Elevated plasma homocysteine, an independent risk factor for cardiovascular disease (CVD) can be lowered by administration of pharmacological doses of folic acid. The effect of lower doses in apparently normal subjects is currently unknown but is highly relevant to the question of food fortification. Healthy male volunteers (n=30) participated in a chronic intervention study (26 weeks). Folic acid supplements were administered daily at doses increasing from 100 mu g (6 weeks), to 200 mu g (6 weeks), to 400 mu g (14 weeks).
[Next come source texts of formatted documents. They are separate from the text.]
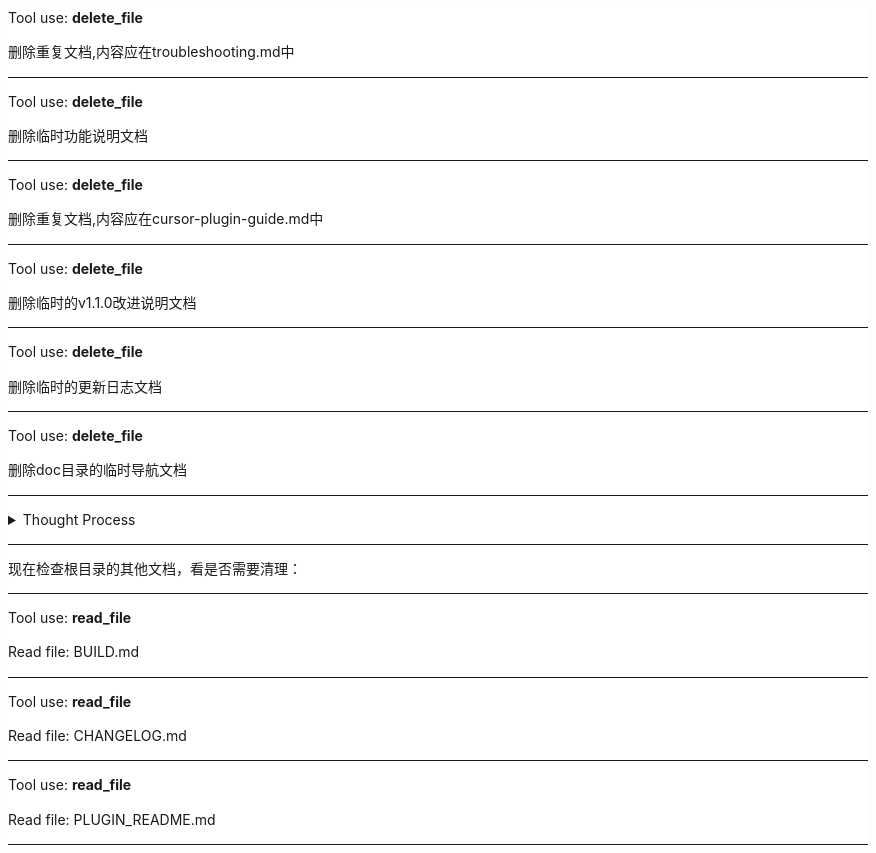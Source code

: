 Tool use: **delete_file**

删除重复文档,内容应在troubleshooting.md中

---

Tool use: **delete_file**

删除临时功能说明文档

---

Tool use: **delete_file**

删除重复文档,内容应在cursor-plugin-guide.md中

---

Tool use: **delete_file**

删除临时的v1.1.0改进说明文档

---

Tool use: **delete_file**

删除临时的更新日志文档

---

Tool use: **delete_file**

删除doc目录的临时导航文档

---

<think><details><summary>Thought Process</summary></details></think>

---

现在检查根目录的其他文档，看是否需要清理：

---

Tool use: **read_file**

Read file: BUILD.md

---

Tool use: **read_file**

Read file: CHANGELOG.md

---

Tool use: **read_file**

Read file: PLUGIN_README.md

---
Easting blood samples collected before, during and 10 weeks post intervention were analysed for plasma homocysteine, serum and red-cell folate levels. Results, expressed as tertiles of baseline plasma homocysteine concentration, showed significant (p less than or equal to 0.001) homocysteine lowering in the top (10.90+/-0.83 mu mol/l) and middle (9.11 +/- 0.49 mu mol/l) tertiles only. In the low tertile, where the mean baseline homocysteine level was 7.07 +/- 0.84 mu mol/l, no significant response was observed. Of the three folic acid doses, 200 mu g appeared to be as effective as 400 mu g, while 100 mu g was clearly not optimal. There is thus a minimal level of plasma homocysteine below which folic acid has no further lowering effect, probably because an optimal folate status has been reached. A dose as low as 200 mu g/day of folic acid is effective in lowering plasma homocysteine concentrations in apparently normal subjects. Any public health programme for lowering homocysteine levels, with the goal of diminishing CVD risk, should not be based on unnecessarily high doses of folic acid.